**TASK GOAL:** Transcribe exactly everything in the data below from the line containing "enseignées afin d''obtenir" down to the line containing "Gestion de projet", both lines included and nothing further.
+ + + + + + +
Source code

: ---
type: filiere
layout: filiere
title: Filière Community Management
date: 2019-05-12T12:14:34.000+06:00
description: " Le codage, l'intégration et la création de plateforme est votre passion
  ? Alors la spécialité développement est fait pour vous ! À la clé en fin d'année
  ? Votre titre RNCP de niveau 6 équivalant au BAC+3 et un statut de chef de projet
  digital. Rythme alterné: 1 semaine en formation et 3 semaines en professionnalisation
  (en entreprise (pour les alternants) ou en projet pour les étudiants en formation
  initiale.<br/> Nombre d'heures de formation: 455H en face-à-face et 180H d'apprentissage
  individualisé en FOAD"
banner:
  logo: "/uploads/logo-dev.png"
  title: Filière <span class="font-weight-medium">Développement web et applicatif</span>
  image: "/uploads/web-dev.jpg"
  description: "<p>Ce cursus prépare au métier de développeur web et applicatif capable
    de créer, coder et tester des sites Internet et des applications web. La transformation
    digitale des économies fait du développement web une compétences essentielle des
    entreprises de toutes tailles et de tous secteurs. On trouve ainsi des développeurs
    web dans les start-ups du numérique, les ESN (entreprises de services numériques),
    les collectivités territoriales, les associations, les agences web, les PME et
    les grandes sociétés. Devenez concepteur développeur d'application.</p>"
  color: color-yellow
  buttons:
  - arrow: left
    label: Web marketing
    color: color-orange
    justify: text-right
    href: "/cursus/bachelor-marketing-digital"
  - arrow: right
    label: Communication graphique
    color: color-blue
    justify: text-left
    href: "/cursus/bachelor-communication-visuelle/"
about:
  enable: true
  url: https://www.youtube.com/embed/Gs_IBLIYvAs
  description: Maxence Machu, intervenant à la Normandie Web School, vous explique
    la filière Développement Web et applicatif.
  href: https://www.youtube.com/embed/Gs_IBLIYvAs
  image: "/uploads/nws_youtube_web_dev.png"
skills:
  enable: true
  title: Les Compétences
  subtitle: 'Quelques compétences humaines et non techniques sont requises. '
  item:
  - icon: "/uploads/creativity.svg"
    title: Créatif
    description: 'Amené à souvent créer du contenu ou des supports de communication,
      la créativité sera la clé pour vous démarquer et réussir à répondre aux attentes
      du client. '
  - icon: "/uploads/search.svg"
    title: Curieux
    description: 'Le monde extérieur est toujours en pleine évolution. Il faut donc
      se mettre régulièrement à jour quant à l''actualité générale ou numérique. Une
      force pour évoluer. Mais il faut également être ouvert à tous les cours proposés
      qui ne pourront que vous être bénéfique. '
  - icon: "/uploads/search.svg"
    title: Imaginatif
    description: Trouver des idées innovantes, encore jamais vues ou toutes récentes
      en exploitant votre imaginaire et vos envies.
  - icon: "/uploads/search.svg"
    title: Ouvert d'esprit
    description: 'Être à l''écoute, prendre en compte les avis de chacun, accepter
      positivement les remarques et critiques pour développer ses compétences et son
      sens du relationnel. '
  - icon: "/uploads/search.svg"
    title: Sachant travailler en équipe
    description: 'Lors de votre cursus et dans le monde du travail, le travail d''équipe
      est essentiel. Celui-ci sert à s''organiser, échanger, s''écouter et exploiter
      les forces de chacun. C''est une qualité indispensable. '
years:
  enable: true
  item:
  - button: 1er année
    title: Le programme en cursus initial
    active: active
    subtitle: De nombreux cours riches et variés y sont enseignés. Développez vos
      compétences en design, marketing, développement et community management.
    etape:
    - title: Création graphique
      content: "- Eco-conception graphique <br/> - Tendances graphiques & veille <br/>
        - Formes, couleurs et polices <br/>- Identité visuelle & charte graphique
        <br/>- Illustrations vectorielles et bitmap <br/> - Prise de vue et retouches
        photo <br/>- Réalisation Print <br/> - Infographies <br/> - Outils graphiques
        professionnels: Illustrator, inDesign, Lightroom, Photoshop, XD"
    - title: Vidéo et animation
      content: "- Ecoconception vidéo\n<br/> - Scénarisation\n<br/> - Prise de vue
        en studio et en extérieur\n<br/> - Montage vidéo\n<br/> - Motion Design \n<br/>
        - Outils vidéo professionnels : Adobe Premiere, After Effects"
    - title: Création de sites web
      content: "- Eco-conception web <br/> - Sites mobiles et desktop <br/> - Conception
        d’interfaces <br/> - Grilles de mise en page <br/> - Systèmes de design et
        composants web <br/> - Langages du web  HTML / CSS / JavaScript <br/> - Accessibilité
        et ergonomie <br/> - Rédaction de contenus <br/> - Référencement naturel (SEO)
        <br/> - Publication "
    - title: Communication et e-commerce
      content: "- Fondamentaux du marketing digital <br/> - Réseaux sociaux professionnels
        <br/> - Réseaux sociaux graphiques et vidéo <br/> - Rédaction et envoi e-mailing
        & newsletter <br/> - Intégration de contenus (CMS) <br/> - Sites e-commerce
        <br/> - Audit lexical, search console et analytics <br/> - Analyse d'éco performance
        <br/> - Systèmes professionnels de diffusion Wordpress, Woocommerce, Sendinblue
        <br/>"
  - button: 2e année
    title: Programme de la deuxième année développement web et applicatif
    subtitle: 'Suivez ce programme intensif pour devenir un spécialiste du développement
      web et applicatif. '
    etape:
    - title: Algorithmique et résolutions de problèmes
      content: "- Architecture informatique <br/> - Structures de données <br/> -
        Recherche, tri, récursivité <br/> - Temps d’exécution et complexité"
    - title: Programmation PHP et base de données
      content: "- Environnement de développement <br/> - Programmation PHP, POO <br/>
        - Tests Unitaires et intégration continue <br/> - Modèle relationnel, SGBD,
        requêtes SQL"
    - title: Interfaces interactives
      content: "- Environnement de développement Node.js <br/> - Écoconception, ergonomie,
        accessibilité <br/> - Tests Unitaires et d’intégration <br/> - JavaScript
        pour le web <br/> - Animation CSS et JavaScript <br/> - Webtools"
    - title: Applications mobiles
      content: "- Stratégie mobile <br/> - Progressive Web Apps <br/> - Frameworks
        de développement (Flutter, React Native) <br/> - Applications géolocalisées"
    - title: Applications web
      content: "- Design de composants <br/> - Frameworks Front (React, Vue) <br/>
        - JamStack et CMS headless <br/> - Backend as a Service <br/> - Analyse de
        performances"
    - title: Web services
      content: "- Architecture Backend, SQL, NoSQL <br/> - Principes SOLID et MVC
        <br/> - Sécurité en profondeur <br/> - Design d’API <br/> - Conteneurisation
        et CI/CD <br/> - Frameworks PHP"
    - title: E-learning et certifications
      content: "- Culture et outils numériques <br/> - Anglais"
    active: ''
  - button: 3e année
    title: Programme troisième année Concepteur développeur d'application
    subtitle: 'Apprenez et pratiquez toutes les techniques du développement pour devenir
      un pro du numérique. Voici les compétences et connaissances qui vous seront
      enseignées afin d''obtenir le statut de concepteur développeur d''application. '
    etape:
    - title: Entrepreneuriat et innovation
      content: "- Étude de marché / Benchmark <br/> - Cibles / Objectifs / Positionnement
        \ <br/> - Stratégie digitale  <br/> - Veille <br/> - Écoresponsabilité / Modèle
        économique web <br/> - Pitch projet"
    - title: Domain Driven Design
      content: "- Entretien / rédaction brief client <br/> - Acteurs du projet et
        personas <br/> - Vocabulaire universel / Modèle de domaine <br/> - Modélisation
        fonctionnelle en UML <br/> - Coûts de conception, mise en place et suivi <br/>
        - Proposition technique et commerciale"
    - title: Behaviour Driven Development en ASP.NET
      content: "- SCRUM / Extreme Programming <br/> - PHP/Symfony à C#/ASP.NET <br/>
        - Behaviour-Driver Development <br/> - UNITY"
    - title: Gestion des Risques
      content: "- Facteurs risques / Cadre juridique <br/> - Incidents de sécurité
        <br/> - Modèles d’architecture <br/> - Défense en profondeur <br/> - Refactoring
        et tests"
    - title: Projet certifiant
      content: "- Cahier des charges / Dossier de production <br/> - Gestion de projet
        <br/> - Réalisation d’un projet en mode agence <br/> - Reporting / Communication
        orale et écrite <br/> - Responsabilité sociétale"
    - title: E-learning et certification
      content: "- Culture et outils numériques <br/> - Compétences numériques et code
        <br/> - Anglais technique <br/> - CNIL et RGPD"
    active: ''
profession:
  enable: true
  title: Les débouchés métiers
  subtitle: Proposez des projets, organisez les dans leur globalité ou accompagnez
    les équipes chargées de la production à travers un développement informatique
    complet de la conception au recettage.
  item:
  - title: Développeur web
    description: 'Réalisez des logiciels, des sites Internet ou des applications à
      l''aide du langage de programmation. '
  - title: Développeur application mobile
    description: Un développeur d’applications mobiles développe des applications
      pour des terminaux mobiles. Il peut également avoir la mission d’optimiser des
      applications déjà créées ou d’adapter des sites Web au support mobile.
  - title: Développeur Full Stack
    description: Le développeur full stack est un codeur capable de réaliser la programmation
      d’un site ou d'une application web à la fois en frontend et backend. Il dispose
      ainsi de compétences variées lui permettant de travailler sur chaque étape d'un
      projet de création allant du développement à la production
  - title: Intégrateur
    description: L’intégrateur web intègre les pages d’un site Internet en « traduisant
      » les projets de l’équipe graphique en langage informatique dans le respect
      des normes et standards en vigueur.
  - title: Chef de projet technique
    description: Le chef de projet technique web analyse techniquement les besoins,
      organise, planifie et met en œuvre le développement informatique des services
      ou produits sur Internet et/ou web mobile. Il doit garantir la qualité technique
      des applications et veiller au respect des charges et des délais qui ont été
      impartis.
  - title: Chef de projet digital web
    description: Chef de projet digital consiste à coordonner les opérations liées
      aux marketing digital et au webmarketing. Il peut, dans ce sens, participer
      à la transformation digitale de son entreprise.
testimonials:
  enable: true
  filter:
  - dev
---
+ + + + + + +
**REPLY:**
      enseignées afin d''obtenir le statut de concepteur développeur d''application. '
    etape:
    - title: Entrepreneuriat et innovation
      content: "- Étude de marché / Benchmark <br/> - Cibles / Objectifs / Positionnement
        \ <br/> - Stratégie digitale  <br/> - Veille <br/> - Écoresponsabilité / Modèle
        économique web <br/> - Pitch projet"
    - title: Domain Driven Design
      content: "- Entretien / rédaction brief client <br/> - Acteurs du projet et
        personas <br/> - Vocabulaire universel / Modèle de domaine <br/> - Modélisation
        fonctionnelle en UML <br/> - Coûts de conception, mise en place et suivi <br/>
        - Proposition technique et commerciale"
    - title: Behaviour Driven Development en ASP.NET
      content: "- SCRUM / Extreme Programming <br/> - PHP/Symfony à C#/ASP.NET <br/>
        - Behaviour-Driver Development <br/> - UNITY"
    - title: Gestion des Risques
      content: "- Facteurs risques / Cadre juridique <br/> - Incidents de sécurité
        <br/> - Modèles d’architecture <br/> - Défense en profondeur <br/> - Refactoring
        et tests"
    - title: Projet certifiant
      content: "- Cahier des charges / Dossier de production <br/> - Gestion de projet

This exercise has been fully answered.